Weakening the act's effect, section 7(3) prevents third parties from being "treated as a party to the contract" in relying on any other act. Equally section 7(2) gives to defendants (facing action from third parties) the ability to exclude liability for negligence, if reasonable other than for death or personal injury; it disapplies the protection of s.2(2) of the Unfair Contract Terms Act 1977 which subject all such provisions with a counterparty consumer to the contract to the condition of reasonableness.

=== Section 8: Arbitration provisions ===
The Act allows the insertion of arbitration clauses, which require the parties to submit to specific arbitration procedures in the event of disputes. The Law Commission initially excluded arbitration clauses from the act, but later amended their draft bill so as to allow third parties to take advantage of arbitration proceedings. The provisions on arbitration clauses were not received well during the bill's passage through Parliament, and were described as "very messy", "a labyrinth" and "a mire". The Commission initially proposed that jurisdiction clauses be specifically excluded from the act. During the bill's passage through Parliament, however, this exclusion disappeared, and the act's explanatory notes assume that the act covers jurisdiction clauses.

=== Section 9: Northern Ireland ===
Section 9 takes into account the differences between English and Northern Irish law, and modifies how the act should be interpreted in Northern Ireland. Particularly it replaces the use of the Companies Act 1985 in Part VI with the Northern Irish equivalent, the Companies (Northern Ireland) Order 1986. Section 9 also repeals sections 5 and 6 of the Law Reform (Husband and Wife) (Northern Ireland) Act 1964.
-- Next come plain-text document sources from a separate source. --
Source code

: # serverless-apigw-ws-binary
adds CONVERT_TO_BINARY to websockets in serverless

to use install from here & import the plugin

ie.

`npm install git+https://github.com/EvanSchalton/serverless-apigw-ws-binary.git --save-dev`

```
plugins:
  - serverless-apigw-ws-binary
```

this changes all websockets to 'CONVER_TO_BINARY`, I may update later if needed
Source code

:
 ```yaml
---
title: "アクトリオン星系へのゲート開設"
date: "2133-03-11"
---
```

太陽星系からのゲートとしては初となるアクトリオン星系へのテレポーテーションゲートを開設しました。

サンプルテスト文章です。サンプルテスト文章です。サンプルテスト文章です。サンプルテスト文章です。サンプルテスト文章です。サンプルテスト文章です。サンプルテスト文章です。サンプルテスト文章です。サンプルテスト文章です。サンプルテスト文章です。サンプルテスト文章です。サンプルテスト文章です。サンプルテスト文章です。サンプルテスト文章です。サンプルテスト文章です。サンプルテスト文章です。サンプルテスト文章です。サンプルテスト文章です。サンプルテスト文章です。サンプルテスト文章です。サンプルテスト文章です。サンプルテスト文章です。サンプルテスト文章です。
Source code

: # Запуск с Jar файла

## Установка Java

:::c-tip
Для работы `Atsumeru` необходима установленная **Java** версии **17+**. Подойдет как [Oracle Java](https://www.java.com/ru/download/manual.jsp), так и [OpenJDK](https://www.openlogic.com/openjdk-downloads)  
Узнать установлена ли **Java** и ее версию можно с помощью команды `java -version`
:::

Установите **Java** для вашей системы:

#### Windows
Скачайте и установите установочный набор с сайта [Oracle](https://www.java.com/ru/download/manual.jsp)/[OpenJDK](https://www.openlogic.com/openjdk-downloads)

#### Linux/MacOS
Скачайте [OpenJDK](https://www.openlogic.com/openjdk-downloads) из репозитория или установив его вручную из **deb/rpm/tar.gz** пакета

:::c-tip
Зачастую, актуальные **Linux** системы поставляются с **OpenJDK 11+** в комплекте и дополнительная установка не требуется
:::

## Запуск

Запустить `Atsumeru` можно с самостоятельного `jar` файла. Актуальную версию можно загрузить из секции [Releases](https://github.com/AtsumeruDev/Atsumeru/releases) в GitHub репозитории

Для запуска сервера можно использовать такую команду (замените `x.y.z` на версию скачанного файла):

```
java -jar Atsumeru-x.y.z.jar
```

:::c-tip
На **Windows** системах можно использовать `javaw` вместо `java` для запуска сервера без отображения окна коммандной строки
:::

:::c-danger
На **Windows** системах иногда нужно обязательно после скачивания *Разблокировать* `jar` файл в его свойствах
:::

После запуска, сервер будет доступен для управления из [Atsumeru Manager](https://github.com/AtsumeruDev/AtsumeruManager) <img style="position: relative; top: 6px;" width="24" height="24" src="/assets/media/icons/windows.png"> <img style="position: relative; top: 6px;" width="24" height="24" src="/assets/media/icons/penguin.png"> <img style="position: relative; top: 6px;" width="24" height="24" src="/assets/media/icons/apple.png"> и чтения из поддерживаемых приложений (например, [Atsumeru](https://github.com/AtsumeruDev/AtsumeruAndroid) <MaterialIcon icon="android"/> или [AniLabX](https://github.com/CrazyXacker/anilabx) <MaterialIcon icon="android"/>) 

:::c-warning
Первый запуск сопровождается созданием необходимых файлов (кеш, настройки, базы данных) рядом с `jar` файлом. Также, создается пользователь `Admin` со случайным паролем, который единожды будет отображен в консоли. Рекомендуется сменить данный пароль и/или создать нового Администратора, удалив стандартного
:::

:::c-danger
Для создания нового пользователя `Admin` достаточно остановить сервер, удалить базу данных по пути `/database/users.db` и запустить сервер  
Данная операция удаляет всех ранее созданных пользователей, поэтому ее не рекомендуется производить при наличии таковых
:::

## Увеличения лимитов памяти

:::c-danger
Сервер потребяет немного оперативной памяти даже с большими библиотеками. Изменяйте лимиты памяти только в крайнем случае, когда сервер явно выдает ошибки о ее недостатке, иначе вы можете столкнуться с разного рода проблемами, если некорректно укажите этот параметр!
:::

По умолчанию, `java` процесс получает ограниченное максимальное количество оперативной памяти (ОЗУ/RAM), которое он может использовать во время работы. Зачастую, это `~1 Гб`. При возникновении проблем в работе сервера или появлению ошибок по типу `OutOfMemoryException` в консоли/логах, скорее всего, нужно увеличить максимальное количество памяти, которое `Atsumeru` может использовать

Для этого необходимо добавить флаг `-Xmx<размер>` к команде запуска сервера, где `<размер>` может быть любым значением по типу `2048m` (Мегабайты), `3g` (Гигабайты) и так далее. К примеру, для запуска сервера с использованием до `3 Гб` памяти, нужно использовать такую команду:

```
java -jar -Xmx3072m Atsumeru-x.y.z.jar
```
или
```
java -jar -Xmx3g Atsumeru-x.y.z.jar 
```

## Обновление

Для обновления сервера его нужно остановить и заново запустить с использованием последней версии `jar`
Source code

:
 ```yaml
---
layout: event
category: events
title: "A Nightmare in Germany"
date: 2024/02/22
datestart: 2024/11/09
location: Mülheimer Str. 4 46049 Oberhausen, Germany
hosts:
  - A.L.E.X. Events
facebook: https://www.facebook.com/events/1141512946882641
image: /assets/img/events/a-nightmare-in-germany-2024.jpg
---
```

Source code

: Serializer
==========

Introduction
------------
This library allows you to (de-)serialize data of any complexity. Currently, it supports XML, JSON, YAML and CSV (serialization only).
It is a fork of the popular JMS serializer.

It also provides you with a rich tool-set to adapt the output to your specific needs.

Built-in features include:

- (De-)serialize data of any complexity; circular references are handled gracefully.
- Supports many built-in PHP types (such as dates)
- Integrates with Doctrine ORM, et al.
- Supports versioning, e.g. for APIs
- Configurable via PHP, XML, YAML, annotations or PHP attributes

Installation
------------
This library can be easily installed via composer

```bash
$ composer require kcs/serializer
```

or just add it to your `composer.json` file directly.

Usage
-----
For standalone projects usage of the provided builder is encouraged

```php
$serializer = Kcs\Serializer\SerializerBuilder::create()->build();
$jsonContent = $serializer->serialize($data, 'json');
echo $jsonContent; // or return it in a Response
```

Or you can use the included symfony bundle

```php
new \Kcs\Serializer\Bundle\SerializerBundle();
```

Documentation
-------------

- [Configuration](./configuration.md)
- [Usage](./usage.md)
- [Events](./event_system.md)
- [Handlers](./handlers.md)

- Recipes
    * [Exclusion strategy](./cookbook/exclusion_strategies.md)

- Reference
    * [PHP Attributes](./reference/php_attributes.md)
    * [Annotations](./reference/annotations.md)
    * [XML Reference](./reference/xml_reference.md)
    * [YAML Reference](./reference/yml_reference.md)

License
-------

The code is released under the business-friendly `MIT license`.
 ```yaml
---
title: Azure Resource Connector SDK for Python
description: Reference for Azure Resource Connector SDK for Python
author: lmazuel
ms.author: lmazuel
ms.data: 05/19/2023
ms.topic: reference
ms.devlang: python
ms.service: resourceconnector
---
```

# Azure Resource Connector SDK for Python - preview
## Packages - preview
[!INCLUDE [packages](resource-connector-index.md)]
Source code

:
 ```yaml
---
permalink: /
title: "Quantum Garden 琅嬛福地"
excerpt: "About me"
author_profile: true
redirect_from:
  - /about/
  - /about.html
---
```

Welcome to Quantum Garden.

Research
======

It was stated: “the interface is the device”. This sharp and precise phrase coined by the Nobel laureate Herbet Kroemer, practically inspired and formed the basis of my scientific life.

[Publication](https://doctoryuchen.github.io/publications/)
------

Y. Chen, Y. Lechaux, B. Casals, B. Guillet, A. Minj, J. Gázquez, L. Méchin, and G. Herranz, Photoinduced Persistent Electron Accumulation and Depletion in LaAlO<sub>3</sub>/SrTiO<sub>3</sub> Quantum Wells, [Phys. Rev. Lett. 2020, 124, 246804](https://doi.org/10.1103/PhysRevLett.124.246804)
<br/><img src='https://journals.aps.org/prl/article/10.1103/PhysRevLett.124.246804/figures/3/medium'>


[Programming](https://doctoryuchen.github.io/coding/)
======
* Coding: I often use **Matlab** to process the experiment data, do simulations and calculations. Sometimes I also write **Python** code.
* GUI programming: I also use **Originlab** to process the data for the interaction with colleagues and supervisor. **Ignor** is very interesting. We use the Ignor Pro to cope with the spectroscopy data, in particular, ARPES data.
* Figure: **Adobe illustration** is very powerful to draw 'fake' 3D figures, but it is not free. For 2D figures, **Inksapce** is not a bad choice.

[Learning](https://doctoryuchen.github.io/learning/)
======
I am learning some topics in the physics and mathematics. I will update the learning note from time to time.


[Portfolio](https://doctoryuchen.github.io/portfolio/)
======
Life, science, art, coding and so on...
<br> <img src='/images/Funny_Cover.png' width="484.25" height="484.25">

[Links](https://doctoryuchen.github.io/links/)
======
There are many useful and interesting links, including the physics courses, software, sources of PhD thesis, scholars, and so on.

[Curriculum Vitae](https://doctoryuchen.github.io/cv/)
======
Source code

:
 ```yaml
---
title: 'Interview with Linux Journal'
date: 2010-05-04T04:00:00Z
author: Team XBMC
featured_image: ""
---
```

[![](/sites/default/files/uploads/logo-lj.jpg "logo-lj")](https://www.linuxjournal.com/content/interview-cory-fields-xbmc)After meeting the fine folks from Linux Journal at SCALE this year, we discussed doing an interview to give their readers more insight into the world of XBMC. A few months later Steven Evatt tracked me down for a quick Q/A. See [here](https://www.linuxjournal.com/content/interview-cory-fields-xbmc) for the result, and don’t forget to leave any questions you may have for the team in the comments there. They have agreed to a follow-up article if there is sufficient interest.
== Scope and implementation ==
The act applies in England and Wales and Northern Ireland, but not Scotland, which has its own rules on privity and the rights of third parties. The act came into law on 11 November 1999 when it received royal assent, but the full provisions of the act did not come into force until May 2000. The act made clear that contracts negotiated during a six-month "twilight period" after the act's passage fell under its provisions if they included language saying that they had been made under the terms of the act.

The act had various consequences – as well as allowing third parties to enforce terms it also made a number of exceptions to the basic rule unnecessary, such as claiming on behalf of another party as seen in Jackson v Horizon Holidays Ltd [1975] 1 WLR 1468. It did not repeal or abolish these exceptions, however, and this allows the courts to accept cases based on the old common law exceptions as well as the 1999 act. The act specifically allows parties to exempt the provisions of the act from contracts, allowing them a way out if they so choose.

The reaction from the judiciary, legal profession and academia was largely supportive of the act; the doctrine of privity had long been thought unfair. The act has been criticised somewhat by the construction industry for its refusal to make an exception for complex construction contracts, and for the vagueness of the term "purports to confer a benefit". It is generally accepted, however, that it would be unfair to make an exception for a particular industry, and case law has clarified the meaning of "purports to confer a benefit". It is also now routine in commercial contexts for enforcement by third parties to be excluded under the terms of the contract, as permitted by section 1(2) of the Act.